Step 6: Set up recurring contributions
One of the most effective ways to save for retirement is to not have to think about it every month by setting up recurring contributions from your bank. Many providers will allow you to choose automatic contributions from your bank on a weekly, monthly, or annual basis. Since contributions to a Roth IRA are made with after-tax income, there’s no advantage to wait until the end of the year to make your contribution.

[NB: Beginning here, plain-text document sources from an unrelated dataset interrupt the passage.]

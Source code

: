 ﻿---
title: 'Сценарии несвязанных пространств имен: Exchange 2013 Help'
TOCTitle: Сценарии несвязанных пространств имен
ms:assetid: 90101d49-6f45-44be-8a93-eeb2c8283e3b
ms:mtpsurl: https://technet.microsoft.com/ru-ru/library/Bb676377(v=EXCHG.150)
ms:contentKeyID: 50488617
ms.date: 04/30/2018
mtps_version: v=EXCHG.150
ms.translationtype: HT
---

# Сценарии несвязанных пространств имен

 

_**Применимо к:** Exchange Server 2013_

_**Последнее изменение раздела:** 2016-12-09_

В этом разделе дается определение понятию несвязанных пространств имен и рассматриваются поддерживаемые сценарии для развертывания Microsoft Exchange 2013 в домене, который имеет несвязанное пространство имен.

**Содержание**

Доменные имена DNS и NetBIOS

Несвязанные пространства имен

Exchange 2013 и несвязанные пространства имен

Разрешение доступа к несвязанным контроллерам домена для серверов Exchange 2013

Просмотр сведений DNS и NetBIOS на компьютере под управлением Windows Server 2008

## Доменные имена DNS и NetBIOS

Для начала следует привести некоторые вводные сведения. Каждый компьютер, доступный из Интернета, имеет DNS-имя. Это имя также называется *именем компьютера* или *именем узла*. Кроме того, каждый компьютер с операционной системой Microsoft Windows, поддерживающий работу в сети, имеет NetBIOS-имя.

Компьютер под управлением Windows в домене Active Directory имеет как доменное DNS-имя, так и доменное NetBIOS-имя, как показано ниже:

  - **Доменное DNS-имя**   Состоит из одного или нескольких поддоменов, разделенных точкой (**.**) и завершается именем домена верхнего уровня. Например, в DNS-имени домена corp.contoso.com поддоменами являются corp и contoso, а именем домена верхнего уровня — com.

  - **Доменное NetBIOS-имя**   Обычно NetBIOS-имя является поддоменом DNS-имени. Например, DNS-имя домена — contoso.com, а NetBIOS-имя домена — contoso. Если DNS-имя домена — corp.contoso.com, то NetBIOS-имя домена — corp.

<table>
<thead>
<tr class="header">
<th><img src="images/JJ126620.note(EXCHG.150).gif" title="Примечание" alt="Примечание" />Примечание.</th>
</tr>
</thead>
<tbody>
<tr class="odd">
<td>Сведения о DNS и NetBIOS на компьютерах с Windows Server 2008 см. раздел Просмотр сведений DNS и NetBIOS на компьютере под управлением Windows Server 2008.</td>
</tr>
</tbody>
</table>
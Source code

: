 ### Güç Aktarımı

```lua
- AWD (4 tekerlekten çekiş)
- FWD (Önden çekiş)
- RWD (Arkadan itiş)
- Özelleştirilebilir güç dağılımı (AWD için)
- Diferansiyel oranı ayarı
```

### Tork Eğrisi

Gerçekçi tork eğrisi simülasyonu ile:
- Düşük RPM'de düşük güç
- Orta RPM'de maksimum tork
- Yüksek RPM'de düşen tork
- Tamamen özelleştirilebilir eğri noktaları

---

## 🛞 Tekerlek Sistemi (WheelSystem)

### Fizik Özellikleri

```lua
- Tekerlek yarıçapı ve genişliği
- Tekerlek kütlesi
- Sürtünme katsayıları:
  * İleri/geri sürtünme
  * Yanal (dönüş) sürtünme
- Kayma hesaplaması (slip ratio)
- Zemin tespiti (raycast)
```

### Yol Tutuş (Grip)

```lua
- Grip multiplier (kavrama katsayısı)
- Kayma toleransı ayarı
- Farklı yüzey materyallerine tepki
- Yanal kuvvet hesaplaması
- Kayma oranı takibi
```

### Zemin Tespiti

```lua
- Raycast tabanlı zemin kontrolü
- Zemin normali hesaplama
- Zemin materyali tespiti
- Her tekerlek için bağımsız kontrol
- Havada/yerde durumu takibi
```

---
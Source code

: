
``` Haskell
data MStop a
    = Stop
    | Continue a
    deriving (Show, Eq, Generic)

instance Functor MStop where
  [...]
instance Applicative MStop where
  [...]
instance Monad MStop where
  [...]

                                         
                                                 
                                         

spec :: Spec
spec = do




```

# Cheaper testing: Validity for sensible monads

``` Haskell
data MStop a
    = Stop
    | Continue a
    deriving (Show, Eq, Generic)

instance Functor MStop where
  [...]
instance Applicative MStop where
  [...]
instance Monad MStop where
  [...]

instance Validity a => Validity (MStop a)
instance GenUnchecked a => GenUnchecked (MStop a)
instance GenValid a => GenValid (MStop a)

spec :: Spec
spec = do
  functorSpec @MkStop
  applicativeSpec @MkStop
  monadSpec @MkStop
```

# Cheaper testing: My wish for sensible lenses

The sooner you can start investing, the more you can leverage compound interest to grow your account.
The 3 major advantages of a Roth IRA
- Tax-free withdrawals: Because you pay taxes up front when you contribute, your withdrawals in retirement are tax-free no matter how large your investment gains may be.
- Withdraw contributions: You can withdraw your contributions only at any age without any penalties or taxes.
- No RMD: Most retirement accounts require that you start taking mandatory withdrawals once you reach the age of 73. A Roth IRA has no RMD rules and can be kept compounding tax-free as long as you’re alive.
About Roth IRA withdrawals
Once you put money into a Roth IRA, you can start to invest the funds. Most Roth IRA providers allow investments into traditional assets like stocks, bonds, mutual funds, and ETFs. But you can also choose to invest in alternative assets like precious metals, crypto, real estate, and startups through a special kind of Roth IRA, the self-directed Roth IRA.
As with most retirement plans, your money can compound tax-free. In other words, you don’t have to pay any capital gains when your investments make profits.
For example, let’s pretend you used your Roth IRA to buy 100 bitcoin when it was $100 and cashed out when it hit $10,000.
- 100 bitcoin x $100 = $10,000
- 100 bitcoin x $10,000 = $1,000,000
With a Roth IRA, you wouldn’t owe any capital gains tax on the $990,000 in profits and can be withdrawn completely tax-free. Or, it can be reinvested into other assets until you’re ready to start withdrawing from your Roth IRA.
Although investment gains like this are rare, it shows the true power of a Roth retirement account.
Also read: Roth IRA Withdrawal Rules
Who can open a Roth IRA?
Anyone with earned income can open a Roth IRA. Even minors can open a Roth IRA and start compounding their money tax-free from an early age through a custodial Roth IRA. A Roth IRA does have income limits that restrict high income earners from contributing. However, there’s an easy workaround to this rule by using a backdoor Roth IRA.